A guide for reviewing code and having your code reviewed. Watch a presentation that covers this material from Derek Prior at RailsConf 2015.
- Accept that many programming decisions are opinions. Discuss tradeoffs, which you prefer, and reach a resolution quickly.
- Ask good questions; don't make demands. ("What do you think about naming this
:user_id
?") - Good questions avoid judgment and avoid assumptions about the author's perspective.
- Ask for clarification. ("I didn't understand. Can you clarify?")
- Avoid selective ownership of code. ("mine", "not mine", "yours")
- Avoid using terms that could be seen as referring to personal traits. ("dumb", "stupid"). Assume everyone is intelligent and well-meaning.
- Be explicit. Remember people don't always understand your intentions online.
- Be humble. ("I'm not sure - let's look it up.")

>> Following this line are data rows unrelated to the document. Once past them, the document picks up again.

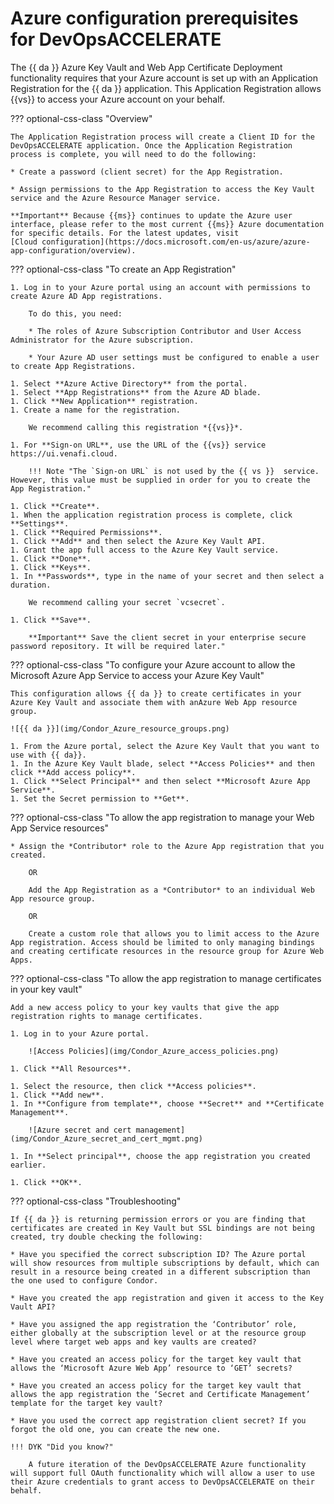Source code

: # Azure configuration prerequisites for DevOpsACCELERATE 

The  {{ da }} Azure Key Vault and Web App Certificate Deployment functionality requires that your Azure account is set up with an Application Registration for the {{ da }} application. This Application Registration allows {{vs}} to access your Azure account on your behalf.

??? optional-css-class "Overview"

    The Application Registration process will create a Client ID for the DevOpsACCELERATE application. Once the Application Registration process is complete, you will need to do the following:

    * Create a password (client secret) for the App Registration.

    * Assign permissions to the App Registration to access the Key Vault service and the Azure Resource Manager service.

    **Important** Because {{ms}} continues to update the Azure user interface, please refer to the most current {{ms}} Azure documentation for specific details. For the latest updates, visit 
    [Cloud configuration](https://docs.microsoft.com/en-us/azure/azure-app-configuration/overview).

??? optional-css-class "To create an App Registration"

    1. Log in to your Azure portal using an account with permissions to create Azure AD App registrations.

        To do this, you need: 

        * The roles of Azure Subscription Contributor and User Access Administrator for the Azure subscription. 
        
        * Your Azure AD user settings must be configured to enable a user to create App Registrations. 

    1. Select **Azure Active Directory** from the portal.
    1. Select **App Registrations** from the Azure AD blade.
    1. Click **New Application** registration.
    1. Create a name for the registration.

        We recommend calling this registration *{{vs}}*.

    1. For **Sign-on URL**, use the URL of the {{vs}} service https://ui.venafi.cloud.

        !!! Note "The `Sign-on URL` is not used by the {{ vs }}  service. However, this value must be supplied in order for you to create the App Registration."

    1. Click **Create**.
    1. When the application registration process is complete, click **Settings**.
    1. Click **Required Permissions**.
    1. Click **Add** and then select the Azure Key Vault API.
    1. Grant the app full access to the Azure Key Vault service.
    1. Click **Done**.
    1. Click **Keys**.
    1. In **Passwords**, type in the name of your secret and then select a duration.

        We recommend calling your secret `vcsecret`.

    1. Click **Save**.

        **Important** Save the client secret in your enterprise secure password repository. It will be required later."

??? optional-css-class "To configure your Azure account to allow the Microsoft Azure App Service to access your Azure Key Vault"

    This configuration allows {{ da }} to create certificates in your Azure Key Vault and associate them with anAzure Web App resource group.

    ![{{ da }}](img/Condor_Azure_resource_groups.png)
   
    1. From the Azure portal, select the Azure Key Vault that you want to use with {{ da}}.
    1. In the Azure Key Vault blade, select **Access Policies** and then click **Add access policy**.
    1. Click **Select Principal** and then select **Microsoft Azure App Service**.
    1. Set the Secret permission to **Get**.

??? optional-css-class "To allow the app registration to manage your Web App Service resources"

    * Assign the *Contributor* role to the Azure App registration that you created.

        OR

        Add the App Registration as a *Contributor* to an individual Web App resource group.

        OR

        Create a custom role that allows you to limit access to the Azure App registration. Access should be limited to only managing bindings and creating certificate resources in the resource group for Azure Web Apps.

??? optional-css-class "To allow the app registration to manage certificates in your key vault"

    Add a new access policy to your key vaults that give the app registration rights to manage certificates.

    1. Log in to your Azure portal.

        ![Access Policies](img/Condor_Azure_access_policies.png)
        
    1. Click **All Resources**.

    1. Select the resource, then click **Access policies**.
    1. Click **Add new**.
    1. In **Configure from template**, choose **Secret** and **Certificate Management**.

        ![Azure secret and cert management](img/Condor_Azure_secret_and_cert_mgmt.png)

    1. In **Select principal**, choose the app registration you created earlier.

    1. Click **OK**.

??? optional-css-class "Troubleshooting"

    If {{ da }} is returning permission errors or you are finding that certificates are created in Key Vault but SSL bindings are not being created, try double checking the following:

    * Have you specified the correct subscription ID? The Azure portal will show resources from multiple subscriptions by default, which can result in a resource being created in a different subscription than the one used to configure Condor.

    * Have you created the app registration and given it access to the Key Vault API?

    * Have you assigned the app registration the ‘Contributor’ role, either globally at the subscription level or at the resource group level where target web apps and key vaults are created?

    * Have you created an access policy for the target key vault that allows the ‘Microsoft Azure Web App’ resource to ‘GET’ secrets?

    * Have you created an access policy for the target key vault that allows the app registration the ‘Secret and Certificate Management’ template for the target key vault?

    * Have you used the correct app registration client secret? If you forgot the old one, you can create the new one.

    !!! DYK "Did you know?"     

        A future iteration of the DevOpsACCELERATE Azure functionality will support full OAuth functionality which will allow a user to use their Azure credentials to grant access to DevOpsACCELERATE on their behalf.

- Don't use hyperbole. ("always", "never", "endlessly", "nothing")
- Don't use sarcasm.
- Keep it real. If emoji, animated gifs, or humor aren't you, don't force them. If they are, use them with aplomb.
- Talk synchronously (e.g. chat, screensharing, in person) if there are too many "I didn't understand" or "Alternative solution:" comments. Post a follow-up comment summarizing the discussion.
- Be grateful for the reviewer's suggestions. ("Good call. I'll make that change.")
- A common axiom is "Don't take it personally. The review is of the code, not you." We used to include this, but now prefer to say what we mean: Be aware of how hard it is to convey emotion online and how easy it is to misinterpret feedback. If a review seems aggressive or angry or otherwise personal, consider if it is intended to be read that way and ask the person for clarification of intent, in person if possible.
- Keeping the previous point in mind: assume the best intention from the reviewer's comments.
- Explain why the code exists. ("It's like that because of these reasons. Would it be more clear if I rename this class/file/method/variable?")
- Extract some changes and refactorings into future tickets/stories.
- Link to the code review from the ticket/story. ("Ready for review: https://github.com/organization/project/pull/1")
- Push commits based on earlier rounds of feedback as isolated commits to the branch. Do not squash until the branch is ready to merge. Reviewers should be able to read individual updates based on their earlier feedback.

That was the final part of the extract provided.